==== Provided information

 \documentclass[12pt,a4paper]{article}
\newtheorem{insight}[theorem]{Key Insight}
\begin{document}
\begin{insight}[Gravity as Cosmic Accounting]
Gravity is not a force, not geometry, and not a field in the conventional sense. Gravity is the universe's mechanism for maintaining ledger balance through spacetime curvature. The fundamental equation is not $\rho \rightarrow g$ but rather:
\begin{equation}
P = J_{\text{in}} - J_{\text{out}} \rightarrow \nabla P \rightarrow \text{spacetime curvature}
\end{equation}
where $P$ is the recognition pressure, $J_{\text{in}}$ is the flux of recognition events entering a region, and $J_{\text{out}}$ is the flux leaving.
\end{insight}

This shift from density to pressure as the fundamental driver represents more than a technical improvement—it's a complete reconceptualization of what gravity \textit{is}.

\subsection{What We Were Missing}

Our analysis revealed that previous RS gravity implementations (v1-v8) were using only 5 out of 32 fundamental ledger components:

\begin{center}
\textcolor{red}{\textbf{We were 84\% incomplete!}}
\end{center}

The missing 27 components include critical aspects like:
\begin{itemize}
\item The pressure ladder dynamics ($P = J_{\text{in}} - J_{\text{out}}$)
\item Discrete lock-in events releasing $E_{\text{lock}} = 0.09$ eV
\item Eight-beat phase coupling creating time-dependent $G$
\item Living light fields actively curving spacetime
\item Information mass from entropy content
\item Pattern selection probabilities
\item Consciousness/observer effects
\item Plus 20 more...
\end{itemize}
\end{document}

========
==== Provided information

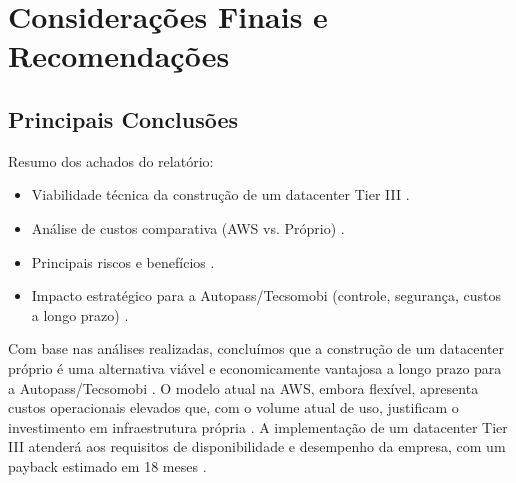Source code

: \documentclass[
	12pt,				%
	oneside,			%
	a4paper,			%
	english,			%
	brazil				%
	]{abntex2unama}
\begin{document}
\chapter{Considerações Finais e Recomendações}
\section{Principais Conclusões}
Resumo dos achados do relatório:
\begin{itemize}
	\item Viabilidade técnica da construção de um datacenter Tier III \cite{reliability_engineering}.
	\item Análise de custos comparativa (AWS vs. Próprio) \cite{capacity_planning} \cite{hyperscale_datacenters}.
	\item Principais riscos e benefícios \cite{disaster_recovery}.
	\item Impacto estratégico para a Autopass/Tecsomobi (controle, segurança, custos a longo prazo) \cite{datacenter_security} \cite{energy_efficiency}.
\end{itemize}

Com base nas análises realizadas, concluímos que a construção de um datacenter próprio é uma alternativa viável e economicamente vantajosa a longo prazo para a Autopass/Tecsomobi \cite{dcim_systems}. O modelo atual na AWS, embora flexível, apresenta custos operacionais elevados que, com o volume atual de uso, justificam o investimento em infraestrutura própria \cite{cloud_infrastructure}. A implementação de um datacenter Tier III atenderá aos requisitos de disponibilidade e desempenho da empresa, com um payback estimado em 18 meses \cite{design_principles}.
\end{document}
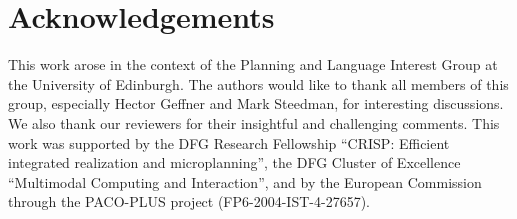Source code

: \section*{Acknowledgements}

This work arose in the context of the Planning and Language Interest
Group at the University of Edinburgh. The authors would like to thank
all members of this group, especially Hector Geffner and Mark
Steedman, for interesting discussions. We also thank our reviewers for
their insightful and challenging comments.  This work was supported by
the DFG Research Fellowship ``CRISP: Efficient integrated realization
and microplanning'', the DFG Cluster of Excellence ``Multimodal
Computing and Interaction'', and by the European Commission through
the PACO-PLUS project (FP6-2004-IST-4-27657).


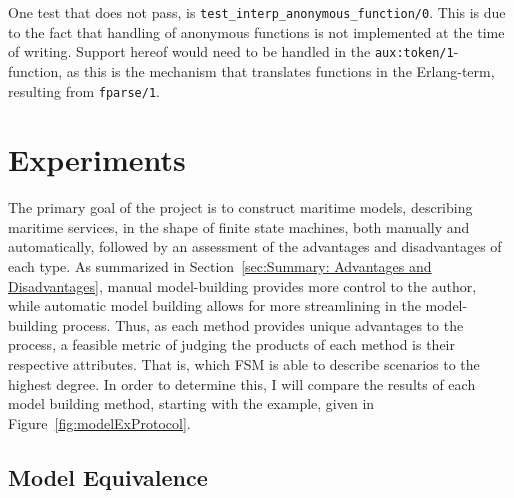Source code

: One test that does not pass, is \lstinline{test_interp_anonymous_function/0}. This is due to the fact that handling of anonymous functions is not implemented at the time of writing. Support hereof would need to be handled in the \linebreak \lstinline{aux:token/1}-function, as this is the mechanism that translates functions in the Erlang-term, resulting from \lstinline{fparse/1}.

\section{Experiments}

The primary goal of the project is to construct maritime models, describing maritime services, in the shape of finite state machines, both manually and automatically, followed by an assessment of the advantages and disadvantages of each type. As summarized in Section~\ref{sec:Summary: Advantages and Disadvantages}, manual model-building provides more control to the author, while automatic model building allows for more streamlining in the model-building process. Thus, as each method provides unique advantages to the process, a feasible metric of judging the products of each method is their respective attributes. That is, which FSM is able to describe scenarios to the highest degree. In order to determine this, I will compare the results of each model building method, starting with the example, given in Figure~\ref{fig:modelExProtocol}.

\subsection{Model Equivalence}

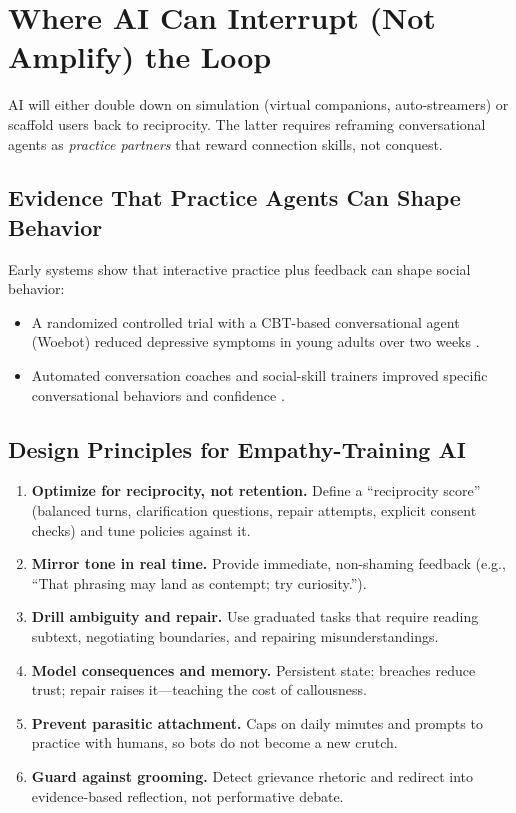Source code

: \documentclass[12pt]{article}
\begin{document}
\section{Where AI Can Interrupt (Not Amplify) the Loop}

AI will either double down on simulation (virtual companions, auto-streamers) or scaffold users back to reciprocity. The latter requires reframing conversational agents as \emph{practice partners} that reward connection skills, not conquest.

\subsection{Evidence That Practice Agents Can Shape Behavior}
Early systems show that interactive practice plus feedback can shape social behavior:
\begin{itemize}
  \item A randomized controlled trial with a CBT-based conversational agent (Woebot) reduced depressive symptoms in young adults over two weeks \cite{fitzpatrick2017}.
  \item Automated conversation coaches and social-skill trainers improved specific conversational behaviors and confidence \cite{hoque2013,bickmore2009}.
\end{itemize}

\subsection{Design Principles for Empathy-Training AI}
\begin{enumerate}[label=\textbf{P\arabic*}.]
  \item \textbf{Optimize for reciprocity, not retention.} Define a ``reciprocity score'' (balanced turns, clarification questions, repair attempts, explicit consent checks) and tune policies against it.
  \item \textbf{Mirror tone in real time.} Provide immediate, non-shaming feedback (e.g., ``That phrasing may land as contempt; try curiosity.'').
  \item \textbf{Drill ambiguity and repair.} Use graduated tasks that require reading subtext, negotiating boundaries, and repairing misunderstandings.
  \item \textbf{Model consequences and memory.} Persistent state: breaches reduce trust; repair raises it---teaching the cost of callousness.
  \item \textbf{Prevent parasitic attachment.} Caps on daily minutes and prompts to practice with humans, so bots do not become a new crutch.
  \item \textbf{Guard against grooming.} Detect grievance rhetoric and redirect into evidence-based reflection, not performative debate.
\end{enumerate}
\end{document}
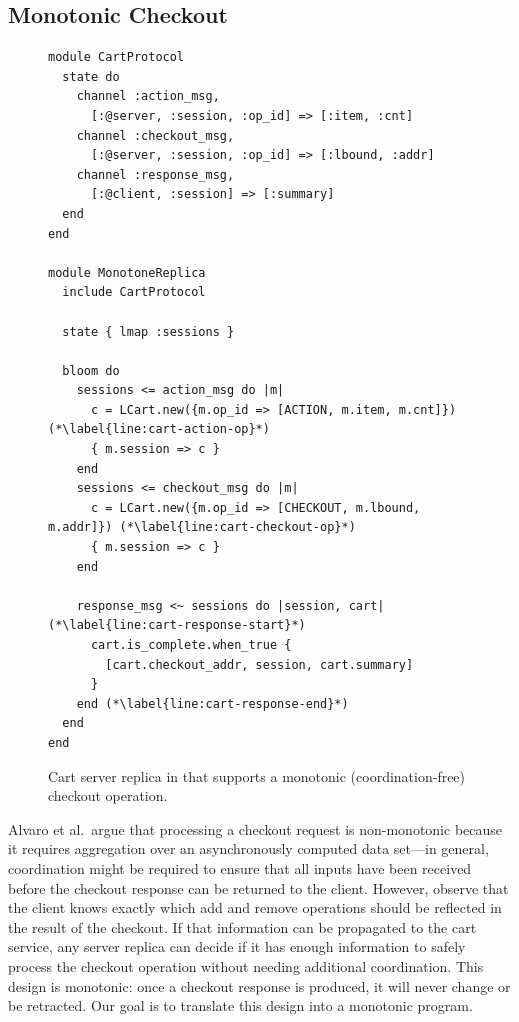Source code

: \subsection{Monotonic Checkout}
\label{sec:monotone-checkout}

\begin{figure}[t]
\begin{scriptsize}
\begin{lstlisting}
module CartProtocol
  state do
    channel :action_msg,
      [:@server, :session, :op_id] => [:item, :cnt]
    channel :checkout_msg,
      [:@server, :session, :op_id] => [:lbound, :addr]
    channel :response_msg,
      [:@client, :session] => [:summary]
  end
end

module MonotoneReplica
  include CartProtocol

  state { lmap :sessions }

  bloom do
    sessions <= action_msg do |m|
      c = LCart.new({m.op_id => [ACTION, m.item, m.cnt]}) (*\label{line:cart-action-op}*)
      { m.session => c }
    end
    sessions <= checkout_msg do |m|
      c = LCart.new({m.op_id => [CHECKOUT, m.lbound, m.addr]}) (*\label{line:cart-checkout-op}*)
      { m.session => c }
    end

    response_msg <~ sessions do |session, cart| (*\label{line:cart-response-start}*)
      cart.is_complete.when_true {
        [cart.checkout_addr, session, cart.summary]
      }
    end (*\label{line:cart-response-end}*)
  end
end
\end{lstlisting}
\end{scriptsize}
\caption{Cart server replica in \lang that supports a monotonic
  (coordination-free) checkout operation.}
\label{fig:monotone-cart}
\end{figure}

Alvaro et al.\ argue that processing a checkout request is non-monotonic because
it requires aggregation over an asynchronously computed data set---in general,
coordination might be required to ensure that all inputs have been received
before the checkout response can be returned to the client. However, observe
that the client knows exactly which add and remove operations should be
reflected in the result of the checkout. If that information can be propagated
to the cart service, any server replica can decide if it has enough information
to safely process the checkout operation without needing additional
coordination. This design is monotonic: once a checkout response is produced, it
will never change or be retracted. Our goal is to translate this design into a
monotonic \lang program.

========

Only the lines above from the line with "all members of" to the line with "and microplanning'', the", those two lines included, should be reproduced exactly.

Solution to this problem —
all members of this group, especially Hector Geffner and Mark
Steedman, for interesting discussions. We also thank our reviewers for
their insightful and challenging comments.  This work was supported by
the DFG Research Fellowship ``CRISP: Efficient integrated realization
and microplanning'', the DFG Cluster of Excellence ``Multimodal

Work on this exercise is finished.